• **EXERCISE BRIEF**
Emit the data below verbatim, stripping out any pictures.

Recorded data
▼
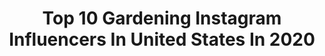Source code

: ---
title: Top 10 Gardening Instagram Influencers In United States In 2020
description: >-
  Find top gardening Instagram influencers in United States in 2020. Most popular hashtags: #countrygarden #cottagegarden #gardentherapy #cottagestyle.
platform: Instagram
profiles:
  - username: "theladywholunches"
    fullname: >-
      Jenna Ingalls
    location: "United States"
    followers: 3503
    engagement: 1228
    commentsToLikes: 0.110915
    avatar: "https://scontent-ams4-1.cdninstagram.com/v/t51.2885-19/s320x320/62028798_2791601874243693_302738904526618624_n.jpg?_nc_ht=scontent-ams4-1.cdninstagram.com&_nc_ohc=MqcFCMS5neMAX9lmZTh&oh=391b9a4852107e10bc2d28d9af1d25b4&oe=5EBA1A4B"
    verified: false
    hashtags: "#knittingforolive, #sizeinclusive, #westknits, #knitfastdiewarm"
  - username: "ohoneycomb"
    fullname: >-
      miss macy
    location: "United States"
    followers: 86446
    engagement: 395
    commentsToLikes: 0.011676
    avatar: "https://scontent-lhr8-1.cdninstagram.com/v/t51.2885-19/s320x320/42748218_1103516473157712_7164879707500969984_n.jpg?_nc_ht=scontent-lhr8-1.cdninstagram.com&_nc_ohc=CTzjjZZb-ToAX_fmni3&oh=d2a3ec79bf03d053be3c29768b51e295&oe=5EBB235C"
    verified: false
    hashtags: ""
  - username: "oaktreecottage17"
    fullname: >-
      
    location: "United States"
    followers: 10808
    engagement: 1286
    commentsToLikes: 0.057990
    avatar: "https://scontent-ams4-1.cdninstagram.com/v/t51.2885-19/s320x320/13108900_239065456462634_2075528702_a.jpg?_nc_ht=scontent-ams4-1.cdninstagram.com&_nc_ohc=T5RLjMIywCMAX_OU7oI&oh=69e86265c276307f358b28c29ca25948&oe=5EBA3494"
    verified: false
    hashtags: "#victoriangarden, #romanticgardens, #pinkflowers, #springiscoming"
  - username: "susanbranchauthor"
    fullname: >-
      Susan Branch
    location: "United States"
    followers: 18981
    engagement: 971
    commentsToLikes: 0.040008
    avatar: "https://scontent-lhr8-1.cdninstagram.com/v/t51.2885-19/s320x320/18161105_1791259207858215_7503077501246111744_a.jpg?_nc_ht=scontent-lhr8-1.cdninstagram.com&_nc_ohc=_OzaMkWGMFIAX_Ldot3&oh=6e01df55afc1f5f8a57ce1172822095b&oe=5EBBD600"
    verified: false
    hashtags: "#seasons, #heartofthehome, #shadow, #thegoodhandwriting"
  - username: "tabi.gandee"
    fullname: >-
      Tabi (@awesome._.socks)
    location: "United States"
    followers: 9440
    engagement: 916
    commentsToLikes: 0.066734
    avatar: "https://scontent-lhr8-1.cdninstagram.com/v/t51.2885-19/s320x320/82564456_223823031964062_4112213362358616064_n.jpg?_nc_ht=scontent-lhr8-1.cdninstagram.com&_nc_ohc=GeZZhMUPlBMAX9uZrws&oh=d694caed6c205de589a7ff2642c13158&oe=5EBC7BC8"
    verified: false
    hashtags: "#quinceandco, #knittoy, #glowforge, #greenhouse"
  - username: "shiplapandshells"
    fullname: >-
      Cottage Style | Garden | PNW
    location: "United States"
    followers: 21828
    engagement: 850
    commentsToLikes: 0.087381
    avatar: "https://scontent-lhr8-1.cdninstagram.com/v/t51.2885-19/s320x320/66317404_2504118876575412_2178995908950097920_n.jpg?_nc_ht=scontent-lhr8-1.cdninstagram.com&_nc_ohc=P4TIUmJqNEkAX8hVK79&oh=906406d51bbe277e29ebd63251dae1d5&oe=5EBADED3"
    verified: false
    hashtags: "#outdoorlifestyle, #mybhg, #springtablescape, #rainchain"
  - username: "hawkes.landing"
    fullname: >-
      Melinda Hawkes
    location: "United States"
    followers: 21727
    engagement: 515
    commentsToLikes: 0.083144
    avatar: "https://scontent-lhr8-1.cdninstagram.com/v/t51.2885-19/s320x320/60303900_1325431154248281_3114168975445983232_n.jpg?_nc_ht=scontent-lhr8-1.cdninstagram.com&_nc_ohc=3fSAPhNUOZoAX9jKZEM&oh=02dad4cf7fb0a96d1d8e948258516825&oe=5EBB4810"
    verified: false
    hashtags: "#mudroomdesign, #sodomino, #crateandkids, #simpledecor"
  - username: "finchandfolly"
    fullname: >-
      Allison
    location: "United States"
    followers: 43612
    engagement: 364
    commentsToLikes: 0.074791
    avatar: "https://scontent-amt2-1.cdninstagram.com/v/t51.2885-19/s320x320/47586134_322809074991777_1543026348946096128_n.jpg?_nc_ht=scontent-amt2-1.cdninstagram.com&_nc_ohc=a-KAbB0UnNkAX-Jprvd&oh=bcbafe46d2ca5d036676fd905bf9c4cc&oe=5EBB40D2"
    verified: false
    hashtags: "#sapseason, #plantbasedbeauty, #homegarden, #organicveggies"
  - username: "nadiatommalieh"
    fullname: >-
      𝙉𝙖𝙙𝙞𝙖 𝙏𝙤𝙢𝙢𝙖𝙡𝙞𝙚𝙝  نادية طمليه
    location: "United States"
    followers: 19886
    engagement: 445
    commentsToLikes: 0.149110
    avatar: "https://scontent-lhr8-1.cdninstagram.com/v/t51.2885-19/s320x320/37818276_216929242309920_9222180698826211328_n.jpg?_nc_ht=scontent-lhr8-1.cdninstagram.com&_nc_ohc=bqU9vSxrC4QAX-SqzEG&oh=6bdf151f033e70c4d9145629bc03d4e1&oe=5EBADDE7"
    verified: false
    hashtags: "#quarantinelife, #nadiatommalieh, #trulypalestinian, #tahini"
  - username: "cottagebythetarn"
    fullname: >-
      🌹 Jane
    location: "United States"
    followers: 7484
    engagement: 809
    commentsToLikes: 0.116792
    avatar: "https://scontent-lht6-1.cdninstagram.com/v/t51.2885-19/s320x320/81360857_180411250004127_817197418750672896_n.jpg?_nc_ht=scontent-lht6-1.cdninstagram.com&_nc_ohc=xrN3QOZv5E4AX_AXKbU&oh=6d13556271e7ba963fd2bf0a8717b138&oe=5EB97305"
    verified: false
    hashtags: "#gardensofinstagram, #whereilive, #flowersfrommygarden, #cottagestyle"
---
▲
• **TASK RESPONSE**
Source code

: ---
title: Top 10 Gardening Instagram Influencers In United States In 2020
description: >-
  Find top gardening Instagram influencers in United States in 2020. Most popular hashtags: #countrygarden #cottagegarden #gardentherapy #cottagestyle.
platform: Instagram
profiles:
  - username: "theladywholunches"
    fullname: >-
      Jenna Ingalls
    location: "United States"
    followers: 3503
    engagement: 1228
    commentsToLikes: 0.110915
    avatar: "https://scontent-ams4-1.cdninstagram.com/v/t51.2885-19/s320x320/62028798_2791601874243693_302738904526618624_n.jpg?_nc_ht=scontent-ams4-1.cdninstagram.com&_nc_ohc=MqcFCMS5neMAX9lmZTh&oh=391b9a4852107e10bc2d28d9af1d25b4&oe=5EBA1A4B"
    verified: false
    hashtags: "#knittingforolive, #sizeinclusive, #westknits, #knitfastdiewarm"
  - username: "ohoneycomb"
    fullname: >-
      miss macy
    location: "United States"
    followers: 86446
    engagement: 395
    commentsToLikes: 0.011676
    avatar: "https://scontent-lhr8-1.cdninstagram.com/v/t51.2885-19/s320x320/42748218_1103516473157712_7164879707500969984_n.jpg?_nc_ht=scontent-lhr8-1.cdninstagram.com&_nc_ohc=CTzjjZZb-ToAX_fmni3&oh=d2a3ec79bf03d053be3c29768b51e295&oe=5EBB235C"
    verified: false
    hashtags: ""
  - username: "oaktreecottage17"
    fullname: >-
      
    location: "United States"
    followers: 10808
    engagement: 1286
    commentsToLikes: 0.057990
    avatar: "https://scontent-ams4-1.cdninstagram.com/v/t51.2885-19/s320x320/13108900_239065456462634_2075528702_a.jpg?_nc_ht=scontent-ams4-1.cdninstagram.com&_nc_ohc=T5RLjMIywCMAX_OU7oI&oh=69e86265c276307f358b28c29ca25948&oe=5EBA3494"
    verified: false
    hashtags: "#victoriangarden, #romanticgardens, #pinkflowers, #springiscoming"
  - username: "susanbranchauthor"
    fullname: >-
      Susan Branch
    location: "United States"
    followers: 18981
    engagement: 971
    commentsToLikes: 0.040008
    avatar: "https://scontent-lhr8-1.cdninstagram.com/v/t51.2885-19/s320x320/18161105_1791259207858215_7503077501246111744_a.jpg?_nc_ht=scontent-lhr8-1.cdninstagram.com&_nc_ohc=_OzaMkWGMFIAX_Ldot3&oh=6e01df55afc1f5f8a57ce1172822095b&oe=5EBBD600"
    verified: false
    hashtags: "#seasons, #heartofthehome, #shadow, #thegoodhandwriting"
  - username: "tabi.gandee"
    fullname: >-
      Tabi (@awesome._.socks)
    location: "United States"
    followers: 9440
    engagement: 916
    commentsToLikes: 0.066734
    avatar: "https://scontent-lhr8-1.cdninstagram.com/v/t51.2885-19/s320x320/82564456_223823031964062_4112213362358616064_n.jpg?_nc_ht=scontent-lhr8-1.cdninstagram.com&_nc_ohc=GeZZhMUPlBMAX9uZrws&oh=d694caed6c205de589a7ff2642c13158&oe=5EBC7BC8"
    verified: false
    hashtags: "#quinceandco, #knittoy, #glowforge, #greenhouse"
  - username: "shiplapandshells"
    fullname: >-
      Cottage Style | Garden | PNW
    location: "United States"
    followers: 21828
    engagement: 850
    commentsToLikes: 0.087381
    avatar: "https://scontent-lhr8-1.cdninstagram.com/v/t51.2885-19/s320x320/66317404_2504118876575412_2178995908950097920_n.jpg?_nc_ht=scontent-lhr8-1.cdninstagram.com&_nc_ohc=P4TIUmJqNEkAX8hVK79&oh=906406d51bbe277e29ebd63251dae1d5&oe=5EBADED3"
    verified: false
    hashtags: "#outdoorlifestyle, #mybhg, #springtablescape, #rainchain"
  - username: "hawkes.landing"
    fullname: >-
      Melinda Hawkes
    location: "United States"
    followers: 21727
    engagement: 515
    commentsToLikes: 0.083144
    avatar: "https://scontent-lhr8-1.cdninstagram.com/v/t51.2885-19/s320x320/60303900_1325431154248281_3114168975445983232_n.jpg?_nc_ht=scontent-lhr8-1.cdninstagram.com&_nc_ohc=3fSAPhNUOZoAX9jKZEM&oh=02dad4cf7fb0a96d1d8e948258516825&oe=5EBB4810"
    verified: false
    hashtags: "#mudroomdesign, #sodomino, #crateandkids, #simpledecor"
  - username: "finchandfolly"
    fullname: >-
      Allison
    location: "United States"
    followers: 43612
    engagement: 364
    commentsToLikes: 0.074791
    avatar: "https://scontent-amt2-1.cdninstagram.com/v/t51.2885-19/s320x320/47586134_322809074991777_1543026348946096128_n.jpg?_nc_ht=scontent-amt2-1.cdninstagram.com&_nc_ohc=a-KAbB0UnNkAX-Jprvd&oh=bcbafe46d2ca5d036676fd905bf9c4cc&oe=5EBB40D2"
    verified: false
    hashtags: "#sapseason, #plantbasedbeauty, #homegarden, #organicveggies"
  - username: "nadiatommalieh"
    fullname: >-
      𝙉𝙖𝙙𝙞𝙖 𝙏𝙤𝙢𝙢𝙖𝙡𝙞𝙚𝙝  نادية طمليه
    location: "United States"
    followers: 19886
    engagement: 445
    commentsToLikes: 0.149110
    avatar: "https://scontent-lhr8-1.cdninstagram.com/v/t51.2885-19/s320x320/37818276_216929242309920_9222180698826211328_n.jpg?_nc_ht=scontent-lhr8-1.cdninstagram.com&_nc_ohc=bqU9vSxrC4QAX-SqzEG&oh=6bdf151f033e70c4d9145629bc03d4e1&oe=5EBADDE7"
    verified: false
    hashtags: "#quarantinelife, #nadiatommalieh, #trulypalestinian, #tahini"
  - username: "cottagebythetarn"
    fullname: >-
      🌹 Jane
    location: "United States"
    followers: 7484
    engagement: 809
    commentsToLikes: 0.116792
    avatar: "https://scontent-lht6-1.cdninstagram.com/v/t51.2885-19/s320x320/81360857_180411250004127_817197418750672896_n.jpg?_nc_ht=scontent-lht6-1.cdninstagram.com&_nc_ohc=xrN3QOZv5E4AX_AXKbU&oh=6d13556271e7ba963fd2bf0a8717b138&oe=5EB97305"
    verified: false
    hashtags: "#gardensofinstagram, #whereilive, #flowersfrommygarden, #cottagestyle"
---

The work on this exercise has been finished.